• Data

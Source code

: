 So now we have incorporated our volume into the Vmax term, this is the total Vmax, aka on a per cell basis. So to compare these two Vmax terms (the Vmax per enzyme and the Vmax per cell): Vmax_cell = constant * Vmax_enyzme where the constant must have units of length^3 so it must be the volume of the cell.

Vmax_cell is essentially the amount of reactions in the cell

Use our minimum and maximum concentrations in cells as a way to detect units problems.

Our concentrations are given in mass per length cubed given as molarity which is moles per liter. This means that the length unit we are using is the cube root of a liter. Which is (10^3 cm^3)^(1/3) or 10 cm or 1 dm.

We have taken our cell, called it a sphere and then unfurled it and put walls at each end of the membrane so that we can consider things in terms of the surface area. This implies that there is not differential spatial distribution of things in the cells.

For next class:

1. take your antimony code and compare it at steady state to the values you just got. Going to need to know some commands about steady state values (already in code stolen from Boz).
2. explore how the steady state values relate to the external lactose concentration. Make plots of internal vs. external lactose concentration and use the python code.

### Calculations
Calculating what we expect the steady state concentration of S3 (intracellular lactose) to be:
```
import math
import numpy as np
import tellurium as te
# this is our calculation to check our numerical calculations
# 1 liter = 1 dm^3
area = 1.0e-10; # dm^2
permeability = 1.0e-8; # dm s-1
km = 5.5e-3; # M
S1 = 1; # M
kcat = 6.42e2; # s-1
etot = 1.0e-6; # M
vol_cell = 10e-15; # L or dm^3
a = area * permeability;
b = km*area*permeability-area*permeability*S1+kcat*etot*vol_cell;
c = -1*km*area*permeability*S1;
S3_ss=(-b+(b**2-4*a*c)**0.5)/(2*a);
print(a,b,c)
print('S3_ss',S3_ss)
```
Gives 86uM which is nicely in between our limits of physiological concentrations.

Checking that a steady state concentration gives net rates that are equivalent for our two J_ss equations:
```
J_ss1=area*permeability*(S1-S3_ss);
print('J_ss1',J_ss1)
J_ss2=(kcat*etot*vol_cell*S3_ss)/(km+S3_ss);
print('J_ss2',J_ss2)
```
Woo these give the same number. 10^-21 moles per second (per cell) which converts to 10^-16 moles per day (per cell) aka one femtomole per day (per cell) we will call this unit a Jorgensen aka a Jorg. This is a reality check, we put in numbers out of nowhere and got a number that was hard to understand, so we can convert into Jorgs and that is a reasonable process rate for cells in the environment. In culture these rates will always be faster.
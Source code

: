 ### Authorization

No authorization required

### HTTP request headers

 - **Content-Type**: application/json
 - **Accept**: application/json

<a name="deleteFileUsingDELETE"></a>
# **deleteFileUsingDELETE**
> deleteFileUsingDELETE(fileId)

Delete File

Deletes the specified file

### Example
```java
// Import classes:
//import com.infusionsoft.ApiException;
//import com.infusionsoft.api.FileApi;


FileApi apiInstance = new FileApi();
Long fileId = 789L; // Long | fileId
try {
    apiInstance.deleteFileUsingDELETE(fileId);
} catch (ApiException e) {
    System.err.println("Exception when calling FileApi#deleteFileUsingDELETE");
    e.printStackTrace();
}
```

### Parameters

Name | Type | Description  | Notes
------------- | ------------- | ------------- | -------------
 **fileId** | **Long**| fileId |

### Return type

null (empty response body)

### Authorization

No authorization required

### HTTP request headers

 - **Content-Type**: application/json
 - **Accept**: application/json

• What is needed
Could you copy every record above exactly as written?

• Reply
Source code

: So now we have incorporated our volume into the Vmax term, this is the total Vmax, aka on a per cell basis. So to compare these two Vmax terms (the Vmax per enzyme and the Vmax per cell): Vmax_cell = constant * Vmax_enyzme where the constant must have units of length^3 so it must be the volume of the cell.

Vmax_cell is essentially the amount of reactions in the cell

Use our minimum and maximum concentrations in cells as a way to detect units problems.

Our concentrations are given in mass per length cubed given as molarity which is moles per liter. This means that the length unit we are using is the cube root of a liter. Which is (10^3 cm^3)^(1/3) or 10 cm or 1 dm.

We have taken our cell, called it a sphere and then unfurled it and put walls at each end of the membrane so that we can consider things in terms of the surface area. This implies that there is not differential spatial distribution of things in the cells.

For next class:

1. take your antimony code and compare it at steady state to the values you just got. Going to need to know some commands about steady state values (already in code stolen from Boz).
2. explore how the steady state values relate to the external lactose concentration. Make plots of internal vs. external lactose concentration and use the python code.

### Calculations
Calculating what we expect the steady state concentration of S3 (intracellular lactose) to be:
```
import math
import numpy as np
import tellurium as te
# this is our calculation to check our numerical calculations
# 1 liter = 1 dm^3
area = 1.0e-10; # dm^2
permeability = 1.0e-8; # dm s-1
km = 5.5e-3; # M
S1 = 1; # M
kcat = 6.42e2; # s-1
etot = 1.0e-6; # M
vol_cell = 10e-15; # L or dm^3
a = area * permeability;
b = km*area*permeability-area*permeability*S1+kcat*etot*vol_cell;
c = -1*km*area*permeability*S1;
S3_ss=(-b+(b**2-4*a*c)**0.5)/(2*a);
print(a,b,c)
print('S3_ss',S3_ss)
```
Gives 86uM which is nicely in between our limits of physiological concentrations.

Checking that a steady state concentration gives net rates that are equivalent for our two J_ss equations:
```
J_ss1=area*permeability*(S1-S3_ss);
print('J_ss1',J_ss1)
J_ss2=(kcat*etot*vol_cell*S3_ss)/(km+S3_ss);
print('J_ss2',J_ss2)
```
Woo these give the same number. 10^-21 moles per second (per cell) which converts to 10^-16 moles per day (per cell) aka one femtomole per day (per cell) we will call this unit a Jorgensen aka a Jorg. This is a reality check, we put in numbers out of nowhere and got a number that was hard to understand, so we can convert into Jorgs and that is a reasonable process rate for cells in the environment. In culture these rates will always be faster.
Source code

: ### Authorization

No authorization required

### HTTP request headers

 - **Content-Type**: application/json
 - **Accept**: application/json

<a name="deleteFileUsingDELETE"></a>
# **deleteFileUsingDELETE**
> deleteFileUsingDELETE(fileId)

Delete File

Deletes the specified file

### Example
```java
// Import classes:
//import com.infusionsoft.ApiException;
//import com.infusionsoft.api.FileApi;


FileApi apiInstance = new FileApi();
Long fileId = 789L; // Long | fileId
try {
    apiInstance.deleteFileUsingDELETE(fileId);
} catch (ApiException e) {
    System.err.println("Exception when calling FileApi#deleteFileUsingDELETE");
    e.printStackTrace();
}
```

### Parameters

Name | Type | Description  | Notes
------------- | ------------- | ------------- | -------------
 **fileId** | **Long**| fileId |

### Return type

null (empty response body)

### Authorization

No authorization required

### HTTP request headers

 - **Content-Type**: application/json
 - **Accept**: application/json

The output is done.